Great exploration for lost civilizations


©Fu Yichun

Like humans, cities are mortal. They are born, they thrive, and they eventually die. Over the course of human history, an astonishing number of cities and towns have been lost, destroyed, submerged, and abandoned. Photographer Fu Yichun has travelled across 51 countries and regions to record the once flourishing civilizations.

"By chance, I read an introduction about Rollei and Kodak film cameras in a magazine. I was attracted by the development history of film cameras, arousing my keen interest in traditional film.

"I had been collecting all kinds and brands of cameras since then. I started with analog photography, and this meant a limitation in the way I worked. Having a restricted amount of negative film forced me to think very carefully about the photo before shooting. Over time, I have became a professional photographer.


A photo of Fu Yichun

“Filming the World Heritage sites has always been a lingering desire in my mind ever since I became a photographer. However, such a gigantic project with innumerable sites spread all over the world which demoralise me from taking the first step to it. My determination to start "The Lost Civilization" project was motivated in the year 2016, when I watched the news about the Syria civil war. It resulted that six World Heritage sites, such as Damascus and Palmyra ancient ruins completely destroyed during the war. As soon as the news came out, I was shocked and mourned for the great lost for mankind. The sorrow ignited me with creative enthusiasm to take photos for the world cultural heritage as the theme 'The Lost Civilization', with the project objective to record human footprints which were slowly disappearing in the long river of history.”

©Fu Yichun

Global Photography: Where are the 30 photos taken?

Fu Yichun: The 30 photos are mainly the ancient Greek ruins in Turkey, and also some works about the ancient Tibetan ruins and the Summer Palace in Beijing. My plan is to photograph the cultural heritage of the four ancient civilizations, starting from the ancient Greek civilization.

©Fu Yichun

Global Photography: What is the status of the preservation of sites in Turkey?

Fu yichun: Today's Turkey used to be the Asia Minor region in the heyday of ancient Greece, and its prosperity is no less than that of Greece, and the most intact ancient city of Ephesus is also in Turkey. The Turkish economy is not very developed, but cultural relics are well protected. They have set up museums to protect the relics, as well as done a lot of work of repairing and preservation, which is very meaningful for us.

©Fu Yichun

Global Photography: What were your feelings during the process of shooting?

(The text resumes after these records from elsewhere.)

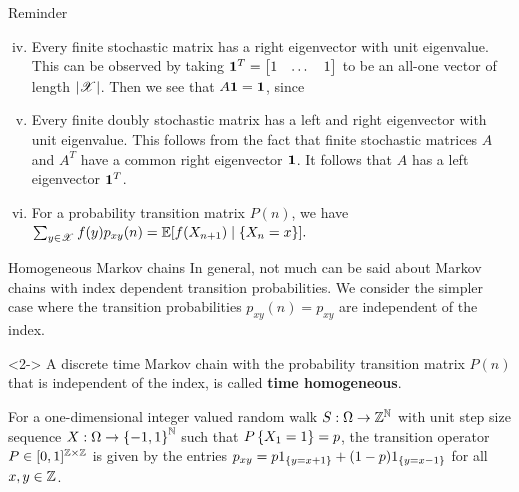 \documentclass[12pt,aspectratio=169]{beamer}
\begin{document}
\begin{frame}
\begin{block}{Reminder}
\begin{enumerate}[(i)]
\setcounter{enumi}{3}
\item<1-> Every finite stochastic matrix has a right eigenvector with unit eigenvalue. 
This can be observed by taking $\bU^T = \begin{bmatrix}1 & \dots & 1\end{bmatrix}$ to be an all-one vector of length $\abs{\sX}$. 
Then we see that $A \bU = \bU$, since 
\item<2-> Every finite doubly stochastic matrix has a left and right eigenvector with unit eigenvalue. 
This follows from the fact that finite stochastic matrices $A$ and $A^T$ have a common right eigenvector $\bU$. 
It follows that $A$ has a left eigenvector $\bU^T$. 
\item<3-> For a probability transition matrix $P(n)$, we have 
$
\sum_{y \in \sX}f(y)p_{xy}(n) = \E[f(X_{n+1})\mid\set{X_n =x}].  
$ 
\end{enumerate}
\end{block}
\end{frame}

\begin{frame}{Homogeneous Markov chains}
In general, not much can be said about Markov chains with index dependent transition probabilities. 
We consider the simpler case where the transition probabilities $p_{xy}(n)= p_{xy}$ are independent of the index. 
\begin{Definition}<2->
A discrete time Markov chain with the probability transition matrix $P(n)$ that is independent of the index, 
is called \textbf{time homogeneous}. %
\end{Definition}
\end{frame}


\begin{frame}
\begin{Example} 
\label{exmp:IRW}
For a one-dimensional integer valued random walk $S: \Omega \to \Z^\N$ with \iid unit step size sequence $X: \Omega \to \set{-1,1}^\N$ such that $P\set{X_1 = 1} = p$, 
the transition operator $P \in [0,1]^{\Z\times\Z}$ is given by the entries 
$
p_{xy} = p\indicator{y=x+1}+(1-p)\indicator{y=x-1} 
$
for all $x,y \in\Z$. 
\end{Example}
\end{frame}
\end{document}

Fu Yichun: It is wonderful to witness the creativity of the ancient people and feel the charm of the ancient civilization at such close distance.

©Fu Yichun

Global Photography: Can you share your creation idea and process?

"The Lost Civilization" series works in black and white as a form of expression, with the eastern and Western history and civilization as the theme, traditional film and digital film collision and fusion as a method. Through the tone of the black and white ash, it interprets and reproduces the thick history and similar metaphysical footprints. In this series of creation, a large number of traditional film and modern digital combination of methods are used, through scanning the traditional film to digital image, and then retransfer it through PS software.

The ruins of the Gug Dynasty in Ali, Tibet, and the ancient city of Hirapolis, Turkey, were created by scanning traditional films. This technique not only retains the flavor of film, but also frees itself from the tiny darkroom, providing a new choice for photographic art. The Old Summer Palace ruins and the Cappadocia caves are the impressive images produced by the digital back of the Hasselblad medium format camera. This is not only a retroactivity of human civilization, but also an exploration of the photographic art from the past to the present .

©Fu Yichun

©Fu Yichun

Global Photography: What factors do you focus in terms of post editing?

Fu Yichun: First of all, as a series of 30 photos, the post editing should be unified in tone and style. Secondly, the integrity of the picture should be maintained by ensuring there are no improper changes to content. I adopted a strong tone to demonstrate the heaviness of history.

©Fu Yichun

©Fu Yichun

Global Photography: What are the shooting plans for the future?

Fu Yichun: I am going to Greece this year to continue shooting Greek relics, and try to finish the shooting project of ancient Greek and Roman civilizations within two years.Then I will continue to explore other ancient civilizations in the world.